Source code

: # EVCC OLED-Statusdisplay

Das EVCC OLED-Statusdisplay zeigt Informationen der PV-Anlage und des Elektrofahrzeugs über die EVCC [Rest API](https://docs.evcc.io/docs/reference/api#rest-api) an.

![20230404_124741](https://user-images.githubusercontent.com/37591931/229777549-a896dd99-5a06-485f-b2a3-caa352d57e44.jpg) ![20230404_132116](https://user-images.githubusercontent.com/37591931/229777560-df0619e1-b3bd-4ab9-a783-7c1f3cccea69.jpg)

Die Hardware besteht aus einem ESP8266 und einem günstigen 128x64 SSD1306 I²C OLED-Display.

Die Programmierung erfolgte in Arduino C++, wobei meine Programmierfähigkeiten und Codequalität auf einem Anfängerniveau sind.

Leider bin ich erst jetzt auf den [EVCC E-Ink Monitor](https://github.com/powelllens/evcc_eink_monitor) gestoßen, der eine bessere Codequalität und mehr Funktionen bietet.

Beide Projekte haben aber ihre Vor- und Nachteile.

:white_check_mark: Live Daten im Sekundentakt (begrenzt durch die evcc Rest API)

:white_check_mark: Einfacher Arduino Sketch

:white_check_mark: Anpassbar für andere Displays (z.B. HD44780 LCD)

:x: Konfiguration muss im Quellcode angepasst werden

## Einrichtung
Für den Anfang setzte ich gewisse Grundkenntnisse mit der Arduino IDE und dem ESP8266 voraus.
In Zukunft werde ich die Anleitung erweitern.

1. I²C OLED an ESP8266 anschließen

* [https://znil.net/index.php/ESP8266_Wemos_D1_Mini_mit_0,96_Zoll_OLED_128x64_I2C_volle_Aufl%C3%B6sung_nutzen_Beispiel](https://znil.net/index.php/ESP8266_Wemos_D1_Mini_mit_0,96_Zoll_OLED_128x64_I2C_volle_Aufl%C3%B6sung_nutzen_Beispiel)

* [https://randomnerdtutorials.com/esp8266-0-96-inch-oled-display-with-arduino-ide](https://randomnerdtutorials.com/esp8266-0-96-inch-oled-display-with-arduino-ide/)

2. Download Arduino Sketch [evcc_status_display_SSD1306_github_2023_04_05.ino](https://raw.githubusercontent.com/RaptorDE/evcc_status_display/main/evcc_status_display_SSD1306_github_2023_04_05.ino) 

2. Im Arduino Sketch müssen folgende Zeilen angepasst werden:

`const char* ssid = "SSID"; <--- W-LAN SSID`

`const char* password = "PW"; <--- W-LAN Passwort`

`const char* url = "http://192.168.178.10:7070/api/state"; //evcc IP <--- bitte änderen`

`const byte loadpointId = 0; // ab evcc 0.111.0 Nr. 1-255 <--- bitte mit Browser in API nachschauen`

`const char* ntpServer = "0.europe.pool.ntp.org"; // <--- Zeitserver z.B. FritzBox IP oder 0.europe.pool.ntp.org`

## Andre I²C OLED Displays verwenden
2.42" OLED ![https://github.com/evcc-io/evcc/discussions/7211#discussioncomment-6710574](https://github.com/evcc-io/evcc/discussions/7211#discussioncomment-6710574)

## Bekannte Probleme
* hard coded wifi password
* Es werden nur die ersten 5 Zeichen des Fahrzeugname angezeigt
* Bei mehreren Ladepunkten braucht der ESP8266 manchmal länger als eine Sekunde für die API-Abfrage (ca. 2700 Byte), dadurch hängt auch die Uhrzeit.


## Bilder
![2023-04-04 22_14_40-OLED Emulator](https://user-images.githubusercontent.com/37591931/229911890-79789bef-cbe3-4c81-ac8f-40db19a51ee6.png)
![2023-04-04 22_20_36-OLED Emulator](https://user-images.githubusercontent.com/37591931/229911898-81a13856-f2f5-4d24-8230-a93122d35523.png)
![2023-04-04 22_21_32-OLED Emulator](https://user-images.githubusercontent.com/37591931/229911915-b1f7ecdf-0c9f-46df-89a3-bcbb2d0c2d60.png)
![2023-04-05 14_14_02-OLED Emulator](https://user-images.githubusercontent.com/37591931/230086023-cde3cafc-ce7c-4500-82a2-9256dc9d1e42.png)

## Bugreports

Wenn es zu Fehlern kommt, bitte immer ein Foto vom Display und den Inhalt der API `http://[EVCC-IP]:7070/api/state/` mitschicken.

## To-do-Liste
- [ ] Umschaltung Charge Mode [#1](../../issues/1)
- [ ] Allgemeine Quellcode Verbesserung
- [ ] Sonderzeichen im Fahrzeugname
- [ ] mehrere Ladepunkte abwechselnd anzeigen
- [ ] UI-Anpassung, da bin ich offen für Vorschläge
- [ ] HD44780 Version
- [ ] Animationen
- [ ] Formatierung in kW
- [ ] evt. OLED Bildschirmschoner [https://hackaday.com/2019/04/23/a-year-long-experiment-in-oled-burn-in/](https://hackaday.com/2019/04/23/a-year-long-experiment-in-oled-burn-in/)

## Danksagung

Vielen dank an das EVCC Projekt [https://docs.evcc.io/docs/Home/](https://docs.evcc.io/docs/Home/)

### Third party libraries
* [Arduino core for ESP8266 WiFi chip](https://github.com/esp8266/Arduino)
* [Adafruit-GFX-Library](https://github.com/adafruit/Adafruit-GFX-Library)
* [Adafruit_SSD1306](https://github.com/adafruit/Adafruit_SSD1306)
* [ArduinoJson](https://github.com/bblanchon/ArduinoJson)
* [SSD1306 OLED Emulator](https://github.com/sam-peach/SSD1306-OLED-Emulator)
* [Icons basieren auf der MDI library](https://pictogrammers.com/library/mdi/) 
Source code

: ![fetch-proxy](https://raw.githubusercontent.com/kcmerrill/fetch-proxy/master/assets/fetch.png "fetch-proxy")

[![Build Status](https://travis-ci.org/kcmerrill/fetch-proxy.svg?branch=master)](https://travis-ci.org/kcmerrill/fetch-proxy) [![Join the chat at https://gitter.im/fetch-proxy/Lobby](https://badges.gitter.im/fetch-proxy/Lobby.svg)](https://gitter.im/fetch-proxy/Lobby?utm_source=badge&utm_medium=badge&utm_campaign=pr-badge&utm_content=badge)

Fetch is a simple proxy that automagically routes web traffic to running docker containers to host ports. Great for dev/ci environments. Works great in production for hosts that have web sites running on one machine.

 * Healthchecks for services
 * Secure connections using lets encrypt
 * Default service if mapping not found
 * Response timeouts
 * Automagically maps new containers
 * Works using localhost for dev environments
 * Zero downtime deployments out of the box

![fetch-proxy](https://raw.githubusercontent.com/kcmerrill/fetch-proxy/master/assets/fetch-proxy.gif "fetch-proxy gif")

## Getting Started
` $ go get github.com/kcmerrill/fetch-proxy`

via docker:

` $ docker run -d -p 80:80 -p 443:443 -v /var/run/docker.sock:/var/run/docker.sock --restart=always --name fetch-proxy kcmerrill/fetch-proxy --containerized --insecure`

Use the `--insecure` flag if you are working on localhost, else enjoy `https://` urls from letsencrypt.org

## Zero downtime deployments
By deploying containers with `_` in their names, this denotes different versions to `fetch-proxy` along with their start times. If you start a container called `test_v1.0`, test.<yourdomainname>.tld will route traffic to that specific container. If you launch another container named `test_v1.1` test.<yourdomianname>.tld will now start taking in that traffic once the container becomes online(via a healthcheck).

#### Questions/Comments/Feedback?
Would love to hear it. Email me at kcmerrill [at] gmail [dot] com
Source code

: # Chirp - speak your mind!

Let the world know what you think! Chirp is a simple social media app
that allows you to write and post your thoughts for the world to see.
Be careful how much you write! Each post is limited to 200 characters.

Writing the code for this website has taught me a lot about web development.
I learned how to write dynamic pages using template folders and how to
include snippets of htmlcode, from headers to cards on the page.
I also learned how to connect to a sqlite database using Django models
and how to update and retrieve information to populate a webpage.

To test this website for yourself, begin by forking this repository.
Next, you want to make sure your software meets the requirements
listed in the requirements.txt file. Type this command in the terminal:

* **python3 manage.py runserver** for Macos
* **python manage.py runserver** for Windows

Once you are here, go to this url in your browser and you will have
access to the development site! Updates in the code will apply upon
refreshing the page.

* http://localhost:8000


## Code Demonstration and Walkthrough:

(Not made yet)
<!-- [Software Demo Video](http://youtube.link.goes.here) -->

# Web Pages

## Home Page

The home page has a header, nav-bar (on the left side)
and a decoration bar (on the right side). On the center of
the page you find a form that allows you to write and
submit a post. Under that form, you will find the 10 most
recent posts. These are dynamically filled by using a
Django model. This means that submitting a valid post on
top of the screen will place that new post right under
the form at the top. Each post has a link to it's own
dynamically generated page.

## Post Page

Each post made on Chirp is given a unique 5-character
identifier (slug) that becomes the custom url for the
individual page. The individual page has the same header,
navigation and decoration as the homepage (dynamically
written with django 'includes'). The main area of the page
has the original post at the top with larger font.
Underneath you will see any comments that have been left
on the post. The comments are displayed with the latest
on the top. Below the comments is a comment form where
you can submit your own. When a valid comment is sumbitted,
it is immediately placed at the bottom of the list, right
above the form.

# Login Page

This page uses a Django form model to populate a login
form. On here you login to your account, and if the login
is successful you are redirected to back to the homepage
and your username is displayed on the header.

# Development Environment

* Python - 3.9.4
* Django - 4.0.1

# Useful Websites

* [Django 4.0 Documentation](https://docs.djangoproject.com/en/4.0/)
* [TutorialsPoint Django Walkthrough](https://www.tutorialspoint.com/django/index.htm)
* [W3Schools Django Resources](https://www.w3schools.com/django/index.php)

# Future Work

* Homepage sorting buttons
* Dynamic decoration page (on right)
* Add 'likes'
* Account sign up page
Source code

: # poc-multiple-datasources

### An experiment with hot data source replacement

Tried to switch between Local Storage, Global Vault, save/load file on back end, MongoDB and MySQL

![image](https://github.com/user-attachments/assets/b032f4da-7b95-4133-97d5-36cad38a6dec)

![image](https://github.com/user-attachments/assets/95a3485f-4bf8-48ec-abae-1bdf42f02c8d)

────────────────

WORK TO BE COMPLETED
Copying word for word, give each line of the data above from the first one through the line containing "Das EVCC OLED-Statusdisplay", and nothing else.

FINAL ANSWER
Source code

: # EVCC OLED-Statusdisplay

Das EVCC OLED-Statusdisplay zeigt Informationen der PV-Anlage und des Elektrofahrzeugs über die EVCC [Rest API](https://docs.evcc.io/docs/reference/api#rest-api) an.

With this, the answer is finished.